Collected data
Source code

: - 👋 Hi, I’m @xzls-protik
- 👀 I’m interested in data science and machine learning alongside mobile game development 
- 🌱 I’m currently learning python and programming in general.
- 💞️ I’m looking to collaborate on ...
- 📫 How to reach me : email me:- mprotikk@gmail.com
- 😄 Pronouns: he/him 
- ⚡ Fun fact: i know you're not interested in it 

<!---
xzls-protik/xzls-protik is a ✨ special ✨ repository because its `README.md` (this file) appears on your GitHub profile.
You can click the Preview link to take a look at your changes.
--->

## [What the task asks]
Starting at the line with "- 📫 How to reach", restate each line through the end of the records, both ends included, and stop there.

## [Answer to this exercise]
- 📫 How to reach me : email me:- mprotikk@gmail.com
- 😄 Pronouns: he/him 
- ⚡ Fun fact: i know you're not interested in it 

<!---
xzls-protik/xzls-protik is a ✨ special ✨ repository because its `README.md` (this file) appears on your GitHub profile.
You can click the Preview link to take a look at your changes.
--->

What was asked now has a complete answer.